Die Kolumbien-Referentin des Hilfswerks, Monika Lauer Perez, unterstrich die wichtige Rolle der Kirche während der vier Jahre dauernden Friedensverhandlungen im kubanischen Havanna. Die von der Kolumbianischen Bischofskonferenz eingerichtete Nationale Versöhnungskommission, die von Adveniat unterstützt werde, sei in dieser Zeit häufig die einzige Institution gewesen, der alle Seiten vertraut hätten: die Regierung, die Rebellen – und die mehr als acht Millionen registrierten Opfer.
„Nach dem großen Erfolg am Verhandlungstisch braucht es jetzt viele kleine und große Versöhnungsinitiativen bei den Menschen vor Ort“, erklärte Adveniats Kolumbien-Expertin Monika Lauer Perez. Damit in den verschiedenen Regionen Versöhnung möglich werde, sollten die Täter die Verantwortung für ihre Verbrechen öffentlich eingestehen – noch bevor die Justiz von sich aus tätig werde. Wie das Hilfswerk erklärte, sei die katholische Kirche von Regierung und Guerilla gebeten worden, diese Akte zu begleiten. Auch die Versöhnungsarbeit werde vor Ort von Adveniat unterstützt.
Misereor
Das katholische Entwicklungshilfswerk Misereor begrüßte den Abschluss der Friedensverhandlungen als einen unverzichtbaren „Meilenstein auf dem langen Weg zu einem alle Teile der Gesellschaft umfassenden dauerhaften Frieden“, so der Misereor-Hauptgeschäftsführer Pirmin Spiegel am Donnerstag in Aachen.
Zugleich warnte der Chef des Hilfswerks vor zu schneller Euphorie. Auf dem Weg zu dauerhaftem Frieden seien noch viele Hindernisse zu beseitigen. „Denn weil ehemalige Paramilitärs und kriminelle Banden versuchen, den Drogenanbau und -handel sowie den illegalen Handel mit Gold zu kontrollieren, und voraussichtlich einige Kämpfer der Guerilla sich nicht dem Friedensprozess anschließen, könnte es auch zu einer Intensivierung bestimmter Konflikte kommen“, warnte Spiegel.
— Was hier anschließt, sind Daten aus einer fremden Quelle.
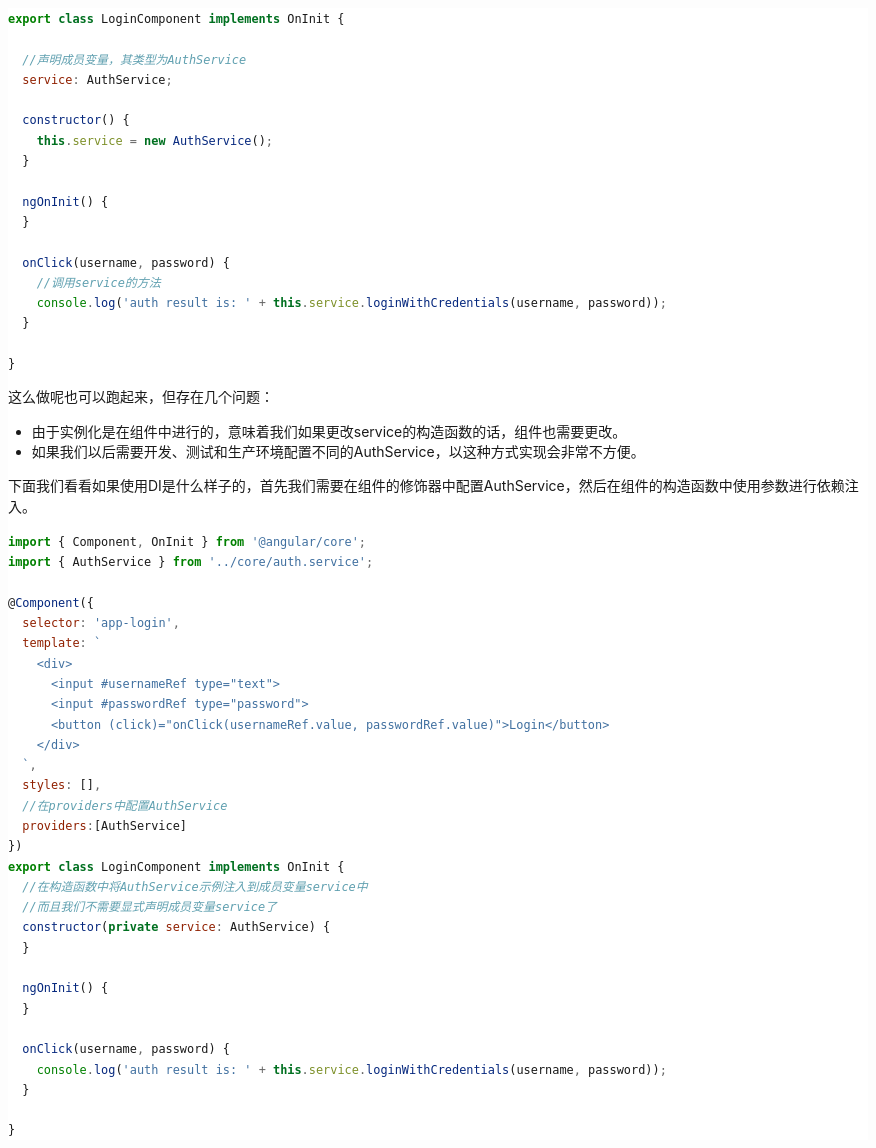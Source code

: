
 ```javascript
export class LoginComponent implements OnInit {

  //声明成员变量，其类型为AuthService
  service: AuthService;

  constructor() {
    this.service = new AuthService();
  }

  ngOnInit() {
  }

  onClick(username, password) {
    //调用service的方法
    console.log('auth result is: ' + this.service.loginWithCredentials(username, password));
  }

}
```

这么做呢也可以跑起来，但存在几个问题：

 - 由于实例化是在组件中进行的，意味着我们如果更改service的构造函数的话，组件也需要更改。
 - 如果我们以后需要开发、测试和生产环境配置不同的AuthService，以这种方式实现会非常不方便。

下面我们看看如果使用DI是什么样子的，首先我们需要在组件的修饰器中配置AuthService，然后在组件的构造函数中使用参数进行依赖注入。

```javascript
import { Component, OnInit } from '@angular/core';
import { AuthService } from '../core/auth.service';

@Component({
  selector: 'app-login',
  template: `
    <div>
      <input #usernameRef type="text">
      <input #passwordRef type="password">
      <button (click)="onClick(usernameRef.value, passwordRef.value)">Login</button>
    </div>
  `,
  styles: [],
  //在providers中配置AuthService
  providers:[AuthService]
})
export class LoginComponent implements OnInit {
  //在构造函数中将AuthService示例注入到成员变量service中
  //而且我们不需要显式声明成员变量service了
  constructor(private service: AuthService) {
  }

  ngOnInit() {
  }

  onClick(username, password) {
    console.log('auth result is: ' + this.service.loginWithCredentials(username, password));
  }

}
```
Mit Blick auf die geplante Volksabstimmung zum Friedensabkommen zeigte sich der Misereor-Hauptgeschäftsführer noch skeptisch. Während der Friedensprozess im Ausland große Zustimmung und Unterstützung gefunden habe, müsse die Mehrheit der kolumbianischen Bevölkerung erst noch von den Vorteilen der Vereinbarung überzeugt werden.
Aus Sicht von Misereor-Chef Spiegel wisse ein Großteil der Bevölkerung wenig über den Inhalt des Friedensabkommens und sei daher für populistische Parolen empfänglich. Eine der wichtigsten Aufgaben der Kirche sowie anderer Misereor-Partner bestehe darin, die Kolumbianer über den Inhalt der Vereinbarung in einer verständlichen und einfachen Sprache zu informieren, mahnte Spiegel.
Deutsche Menschenrechtskoordination Kolumbien
Die Organisationen der Deutschen Menschenrechtskoordination Kolumbien begrüßten am Donnerstag die Einigung der Verhandlungspartner. „Trotz sehr unterschiedlicher Positionen sind die kolumbianische Regierung und die FARC-Guerilla in zentralen Themen übereingekommen. Dazu gehören die ländliche Entwicklung, politische Teilhabe, der Umgang mit den Opfern des Konflikts, die Übergangsjustiz sowie der Drogenanbau und -handel“, erklärte Albert Recknagel, Vorstandssprecher von terre des hommes. „Besonders begrüßen wir auch die Übereinkünfte zum Austritt unter 15-jähriger Kindersoldaten aus den Reihen der FARC und ihre Wiedereingliederung in die zivile Gesellschaft“, ergänzte Recknagel.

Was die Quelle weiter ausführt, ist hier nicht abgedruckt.